Women As Daughters and Brides
Written By: Swapna Sudha Sahoo
Indian women have always been deprived of their rights. They were never considered as the heirs to the property. The laws of inheritance came into the picture through the application of personal laws and the right to claim property rights also came into effect. The non-uniform laws created a certain unbiased attitude against the women of our society. The women due to their low literacy rate were not given facilities of claiming the right to inheritance.
However, with the introduction of the Indian Succession Act, mainly the Hindu Succession Act of 1956 provides such rights and obligations to women. Now the gender-neutral inheritance laws are provided which states the rights of women much more ahead than the rights of the men in our society.
Indian Succession Act, 1925
Section 31-49 mainly deals with laws of succession for Christians and Jew community. Section 50-56 deals with the laws of inheritance among the Parsis community.

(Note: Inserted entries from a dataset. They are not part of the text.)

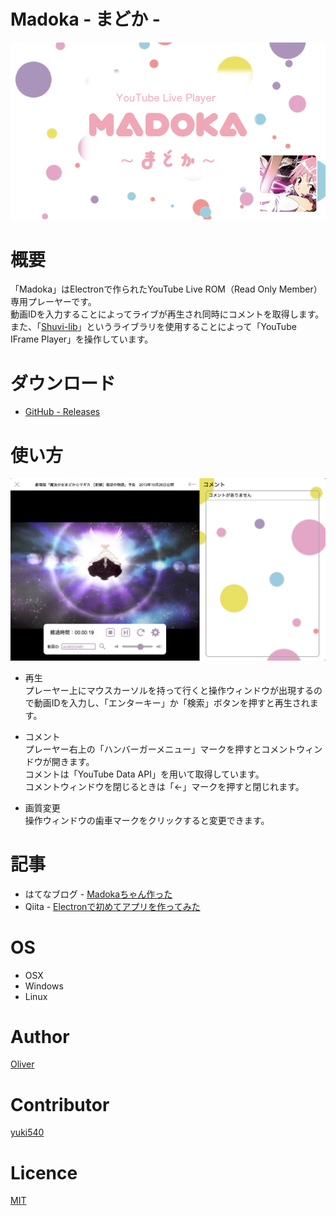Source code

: # Madoka - まどか - 
![madoka_main](./image/madoka_main.png)

# 概要
「Madoka」はElectronで作られたYouTube Live ROM（Read Only Member）専用プレーヤーです。    
動画IDを入力することによってライブが再生され同時にコメントを取得します。  
また、「[Shuvi-lib](https://github.com/yuki540net/shuvi-lib)」というライブラリを使用することによって「YouTube IFrame Player」を操作しています。  

# ダウンロード
  - [GitHub - Releases](https://github.com/minakawa-daiki/Madoka/releases/tag/v0.1.0)

# 使い方
![madoka_player](./image/madoka_player.png)

  - 再生  
    プレーヤー上にマウスカーソルを持って行くと操作ウィンドウが出現するので動画IDを入力し、「エンターキー」か「検索」ボタンを押すと再生されます。
    
  - コメント  
    プレーヤー右上の「ハンバーガーメニュー」マークを押すとコメントウィンドウが開きます。  
    コメントは「YouTube Data API」を用いて取得しています。  
    コメントウィンドウを閉じるときは「←」マークを押すと閉じれます。  
    
  - 画質変更  
    操作ウィンドウの歯車マークをクリックすると変更できます。

# 記事
  - はてなブログ - [Madokaちゃん作った](http://oliver0521.hatenablog.jp/entry/2017/11/13/041257)
  - Qiita - [Electronで初めてアプリを作ってみた](https://qiita.com/minakawa-daiki/items/fc21cd01cd0feae83593)

# OS
  - OSX
  - Windows
  - Linux

# Author
[Oliver](https://minakawadaiki.com)

# Contributor
[yuki540](https://github.com/yuki540net)

# Licence
[MIT](./LICENSE)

Muslim Personal Law (Shariat) Application Act, 1937
This act deals with the laws of inheritance among the muslim community.

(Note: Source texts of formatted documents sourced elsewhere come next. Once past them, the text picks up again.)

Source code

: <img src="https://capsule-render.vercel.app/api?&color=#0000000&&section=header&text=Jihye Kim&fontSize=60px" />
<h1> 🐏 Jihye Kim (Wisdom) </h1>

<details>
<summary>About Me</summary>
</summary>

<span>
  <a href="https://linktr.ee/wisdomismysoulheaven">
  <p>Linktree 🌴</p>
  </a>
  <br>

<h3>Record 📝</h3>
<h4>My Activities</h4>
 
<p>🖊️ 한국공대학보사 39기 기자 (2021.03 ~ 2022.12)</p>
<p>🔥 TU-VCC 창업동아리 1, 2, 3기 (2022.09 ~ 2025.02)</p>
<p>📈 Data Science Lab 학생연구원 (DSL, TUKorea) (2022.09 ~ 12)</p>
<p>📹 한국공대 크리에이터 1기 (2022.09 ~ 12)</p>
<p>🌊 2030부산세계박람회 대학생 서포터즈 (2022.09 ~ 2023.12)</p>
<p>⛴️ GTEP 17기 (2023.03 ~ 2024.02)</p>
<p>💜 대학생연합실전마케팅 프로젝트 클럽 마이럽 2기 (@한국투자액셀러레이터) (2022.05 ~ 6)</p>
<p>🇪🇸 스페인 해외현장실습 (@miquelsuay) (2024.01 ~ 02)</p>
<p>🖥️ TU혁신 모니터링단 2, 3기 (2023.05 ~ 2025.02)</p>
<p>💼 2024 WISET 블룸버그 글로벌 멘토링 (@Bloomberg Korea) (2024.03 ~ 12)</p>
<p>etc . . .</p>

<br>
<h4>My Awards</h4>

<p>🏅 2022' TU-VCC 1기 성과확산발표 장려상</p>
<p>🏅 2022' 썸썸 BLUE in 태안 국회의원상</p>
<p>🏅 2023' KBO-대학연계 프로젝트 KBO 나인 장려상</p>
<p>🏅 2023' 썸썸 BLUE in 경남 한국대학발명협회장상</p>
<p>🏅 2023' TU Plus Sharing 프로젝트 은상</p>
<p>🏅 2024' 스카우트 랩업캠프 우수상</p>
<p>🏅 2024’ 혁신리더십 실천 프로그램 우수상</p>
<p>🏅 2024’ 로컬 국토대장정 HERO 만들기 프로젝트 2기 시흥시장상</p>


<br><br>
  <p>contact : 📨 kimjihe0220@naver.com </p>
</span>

Special Marriage Act, 1954
It deals with the interfaith marriages.
Rights Of Property As Per Hindu Law
The people belonging to any other religion other than Hinduism, also have the right of getting converted themselves to Hindus and enjoying the rights of inheritance under the Hindu Personal Law. This law is applicable to both men and women of Hindu society. The provisions of the act don’t deal with testamentary succession. It deals with those cases where there is no will as to whom and how the property shall belong or be distributed then it gets governed only by the intestate succession only.
In the case of B.P Achala Anand vs. S. Appi Reddy, it was stated that the wife has the right to reside in her matrimonial home. She should be provided maintenance and must be taken care of by her husband. However, she has the right to leave her matrimonial house and reside somewhere else if she faces any kind of cruelty, misconduct, or any kind of adultery.

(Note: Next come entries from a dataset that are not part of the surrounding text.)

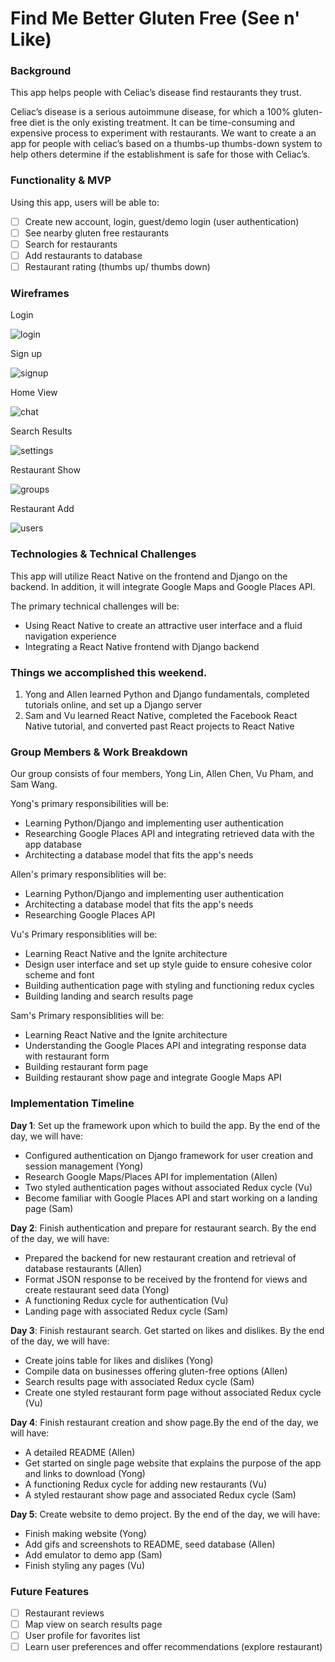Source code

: # Find Me Better Gluten Free (See n' Like)

### Background

This app helps people with Celiac’s disease find restaurants they trust.

Celiac’s disease is a serious autoimmune disease, for which a 100% gluten-free diet is the only existing treatment. It can be time-consuming and expensive process to experiment with restaurants. We want to create a an app for people with celiac’s based on a thumbs-up thumbs-down system to help others determine if the establishment is safe for those with Celiac’s.

### Functionality & MVP

Using this app, users will be able to:

- [ ] Create new account, login, guest/demo login (user authentication)
- [ ] See nearby gluten free restaurants
- [ ] Search for restaurants
- [ ] Add restaurants to database
- [ ] Restaurant rating (thumbs up/ thumbs down)

### Wireframes

Login

![login](/docs/wireframes/1.login.png)

Sign up

![signup](/docs/wireframes/2.signUp.png)

Home View

![chat](/docs/wireframes/3.homeView.png)

Search Results

![settings](/docs/wireframes/4.searchResults.png)

Restaurant Show

![groups](/docs/wireframes/5.restaurantShow.png)

Restaurant Add

![users](/docs/wireframes/6.restaurantAdd.png)


### Technologies & Technical Challenges

This app will utilize React Native on the frontend and Django on the backend. In addition, it will integrate Google Maps and Google Places API.

The primary technical challenges will be:

- Using React Native to create an attractive user interface and a fluid navigation experience
- Integrating a React Native frontend with Django backend

### Things we accomplished this weekend.

1. Yong and Allen learned Python and Django fundamentals, completed tutorials online, and set up a Django server
2. Sam and Vu learned React Native, completed the Facebook React Native tutorial, and converted past React projects to React Native

### Group Members & Work Breakdown

Our group consists of four members, Yong Lin, Allen Chen, Vu Pham, and Sam Wang.

Yong's primary responsibilities will be:

- Learning Python/Django and implementing user authentication
- Researching Google Places API and  integrating retrieved data with the app database
- Architecting a database model that fits the app's needs

Allen's primary responsiblities will be:

- Learning Python/Django and implementing user authentication
- Architecting a database model that fits the app's needs
- Researching Google Places API

Vu's Primary responsiblities will be:

- Learning React Native and the Ignite architecture
- Design user interface and set up style guide to ensure cohesive color scheme and font
- Building authentication page with styling and functioning redux cycles
- Building landing and search results page

Sam's Primary responsiblities will be:

- Learning React Native and the Ignite architecture
- Understanding the Google Places API and integrating response data with restaurant form
- Building restaurant form page
- Building restaurant show page and integrate Google Maps API

### Implementation Timeline

**Day 1**: Set up the framework upon which to build the app. By the end of the day, we will have:
- Configured authentication on Django framework for user creation and session management (Yong)
- Research Google Maps/Places API for implementation (Allen)
- Two styled authentication pages without associated Redux cycle (Vu)
- Become familiar with Google Places API and start working on a landing page (Sam)

**Day 2**: Finish authentication and prepare for restaurant search. By the end of the day, we will have:

- Prepared the backend for new restaurant creation and retrieval of database restaurants (Allen)
- Format JSON response to be received by the frontend for views and create restaurant seed data (Yong)
- A functioning Redux cycle for authentication (Vu)
- Landing page with associated Redux cycle (Sam)

**Day 3**: Finish restaurant search. Get started on likes and dislikes. By the end of the day, we will have:

- Create joins table for likes and dislikes (Yong)
- Compile data on businesses offering gluten-free options (Allen)
- Search results page with associated Redux cycle (Sam)
- Create one styled restaurant form page without associated Redux cycle (Vu)

**Day 4**: Finish restaurant creation and show page.By the end of the day, we will have:

- A detailed README (Allen)
- Get started on single page website that explains the purpose of the app and links to download (Yong)
- A functioning Redux cycle for adding new restaurants (Vu)
- A styled restaurant show page and associated Redux cycle (Sam)

**Day 5**: Create website to demo project. By the end of the day, we will have:

- Finish making website (Yong)
- Add gifs and screenshots to README, seed database (Allen)
- Add emulator to demo app (Sam)
- Finish styling any pages (Vu)

### Future Features

- [ ] Restaurant reviews
- [ ] Map view on search results page
- [ ] User profile for favorites list
- [ ] Learn user preferences and offer recommendations (explore restaurant)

Classification Of Property
The property can further be classified into ancestral or self- acquired. Ancestral property is the one which is inherited up to four generations of the male lineage. Self- acquired property is the one which is inherited by a person out of his own resources and means and utilizing it for one’s own needs.
There are four categories among which the property needs to be distributed in case of the death of the intestate:
- Class- I heirs
- Class- II heirs
The property is to be first given to Class- I heirs, in their absence the property needs to be given to Class – II heirs, in their absence to the agnates and further in their absence to the cognates.
Section 10 of the Hindu Succession Act deals with the distribution of property among all the heirs, also includes the deceased’s widow, etc. She is also entitled to equal share as the other members of the family and if there is no share, she is entitled to inherit the whole property of the deceased husband.
The property was given to a wife at the time of her marriage by her family members also puts the tag of the sole owner of the same. The wife has the right to take care of the property whether it is in the form of gift, inherited, earned, etc. She is entitled to get good maintenance, home, food from her husband.
In case of divorce, the issues related to maintenance and alimony are further proceeded.
In case if the husband marries second time without the dissolution of the first marriage, then the second marriage shall be deemed to be void. The second wife also will not be entitled to inherit any property from the husband as because the rights of inheritance of the first wife remains intact. However, the children born out of second marriage have the right of inheritance of the husband’s property as all the other legal heirs.
In the case of interfaith marriage, the wife is entitled to get the right of inheritance from her husband on the basis of the personal law of property of the husband.
If the husband is Muslim and the wife didn’t convert herself to Muslim, then she will be entitled to claim dower. Such marriage is neither regular nor valid.
Gender Biased Women’s Property
Section 15 and 16 of the Hindu Succession Act of 1956 states that if the Hindu woman dies, then the heirs of the husband shall be entitled to the self-acquired property. But in case of the death of the husband intestate, the property is to be claimed by his relatives and not by her wife’s heirs.
Gender-neutral laws are quite needed for the smooth functioning of society. Equality must be provided to both genders in case of laws of inheritance. The women in society need to be given the basic rights and privileges of the Indian Succession Act of 1925.